* * *
- …Товарищ генерал, приехал командующий фронтом.
Это уже был голос Шпаго, и не во сне, а наяву. Харитонов вскочил, плеснул на руки и. лицо воды из фляги, утерся носовым платком, расчесал волосы, надел фуражку и приготовился отдать рапорт командующему фронтом.
Выйдя из шатра и не увидев никого, кроме часового, он с недоумением посмотрел на адъютанта.
- Командующий фронтом ждет вас у палатки оперативного отдела!
Возле палатки оперативного отдела, заложив руки за спину, ни на кого не глядя, мерил шагами землю высокий генерал в кожаном пальто. Харитонов начал отдавать рапорт. Командующий фронтом не остановился и не взглянул на Харитонова. Было такое впечатление, что командующему фронтом в этот момент представлялось более важным отсчитывать свои шаги. Он то надвигался на Харитонова, то резко поворачивался к нему спиной с сомкнутыми за спиной руками.

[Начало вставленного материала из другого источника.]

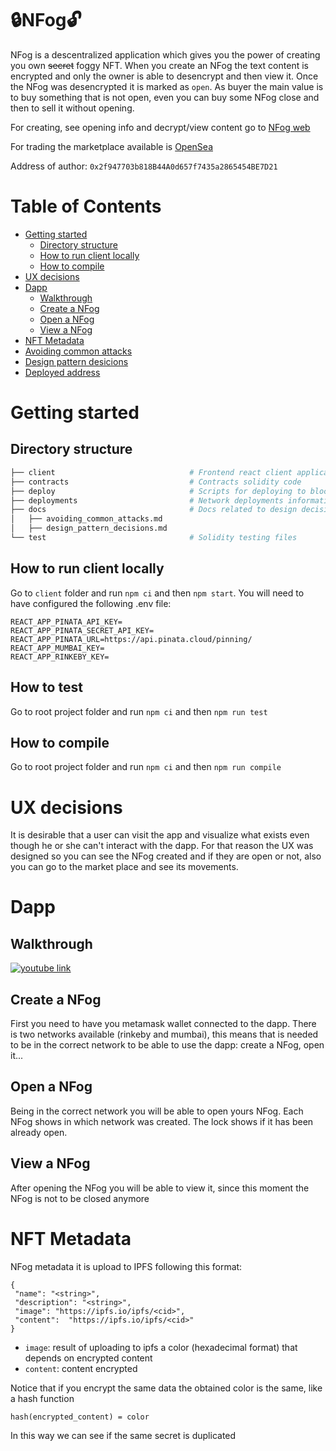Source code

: # :lock:NFog:unlock:

NFog is a descentralized application which gives you the power of creating you own ~~secret~~ foggy NFT. When you create an NFog the text content is encrypted and only the owner is able to desencrypt and then view it. Once the NFog was desencrypted it is marked as `open`. As buyer the main value is to buy something that is not open, even you can buy some NFog close and then to sell it without opening.

For creating, see opening info and decrypt/view content go to [NFog web](https://nfog.netlify.app/)

For trading the marketplace available is [OpenSea](https://testnets.opensea.io/)

Address of author: `0x2f947703b818B44A0d657f7435a2865454BE7D21`

# Table of Contents
- [Getting started](#getting-started)
    - [Directory structure](#directory-structure)
    - [How to run client locally](#how-to-run-client-locally)
    - [How to compile](#how-to-compile)
- [UX decisions](#ux-decisions)
- [Dapp](#dapp)
    - [Walkthrough](#walkthrough)
    - [Create a NFog](#create-a-nfog)
    - [Open a NFog](#open-a-nfog)
    - [View a NFog](#view-a-nfog)
- [NFT Metadata](#nft-metadata)
- [Avoiding common attacks](./docs/avoiding_common_attacks.md)
- [Design pattern desicions](./docs/design_patterns_desicions.md)
- [Deployed address](./deployed_address.txt)

# Getting started

## Directory structure

```sh
├── client                              # Frontend react client application
├── contracts                           # Contracts solidity code
├── deploy                              # Scripts for deploying to blockchain
├── deployments                         # Network deployments information
├── docs                                # Docs related to design decisions
│   ├── avoiding_common_attacks.md           
│   ├── design_pattern_decisions.md
└── test                                # Solidity testing files
```
## How to run client locally

Go to `client` folder and run `npm ci` and then `npm start`. You will need to have configured the following .env file:
```
REACT_APP_PINATA_API_KEY=
REACT_APP_PINATA_SECRET_API_KEY=
REACT_APP_PINATA_URL=https://api.pinata.cloud/pinning/
REACT_APP_MUMBAI_KEY=
REACT_APP_RINKEBY_KEY=
```

## How to test

Go to root project folder and run `npm ci` and then `npm run test`

## How to compile

Go to root project folder and run `npm ci` and then `npm run compile`

# UX decisions

It is desirable that a user can visit the app and visualize what exists even though he or she can't interact with the dapp. For that reason the UX was designed so you can see the NFog created and if they are open or not, also you can go to the market place and see its movements.

# Dapp

## Walkthrough

[![youtube link](https://img.youtube.com/vi/APRJfJTKDvM/0.jpg)](https://www.youtube.com/watch?v=APRJfJTKDvM)

## Create a NFog

First you need to have you metamask wallet connected to the dapp. There is two networks available (rinkeby and mumbai), this means that is needed to be in the correct network to be able to use the dapp: create a NFog, open it...

## Open a NFog

Being in the correct network you will be able to open yours NFog. Each NFog shows in which network was created. The lock shows if it has been already open.

## View a NFog

After opening the NFog you will be able to view it, since this moment the NFog is not to be closed anymore


# NFT Metadata

NFog metadata it is upload to IPFS following this format:
```
{
 "name": "<string>",
 "description": "<string>",
 "image": "https://ipfs.io/ipfs/<cid>",
 "content":  "https://ipfs.io/ipfs/<cid>" 
}
```
- `image`: result of uploading to ipfs a color (hexadecimal format) that depends on encrypted content
- `content`: content encrypted

Notice that if you encrypt the same data the obtained color is the same, like a hash function
```
hash(encrypted_content) = color
```
In this way we can see if the same secret is duplicated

Вдруг он остановился и, не размыкая рук, едва слышно проговорил:
- Потери?
Харитонов ответил, что потери его велики.
- Откуда БЫ это знаете? - рассердился командующий. - Сидите тут, как запорожец за Дунаем… Отсыпаетесь… Маевничаете…
Харитонов хотел было сказать, что у него тяжело ранен начальник штаба, выведен из строя узел связи, что сам он еще не оправился от контузии… что офицеры штаба, посланные в войска, не вернулись… что оборону его лишили глубины и маневренности…
и что удар Клейста во фланг нашей ударной группировке можно было упредить, если бы разведотдел фронта учел сведения, полученные от партизан… И еще о чем-то очень важном хотел он сказать, но удержался: он не любил жаловаться на объективные причины, кроме. того, он понимал, что командующий сейчас не станет их выслушивать.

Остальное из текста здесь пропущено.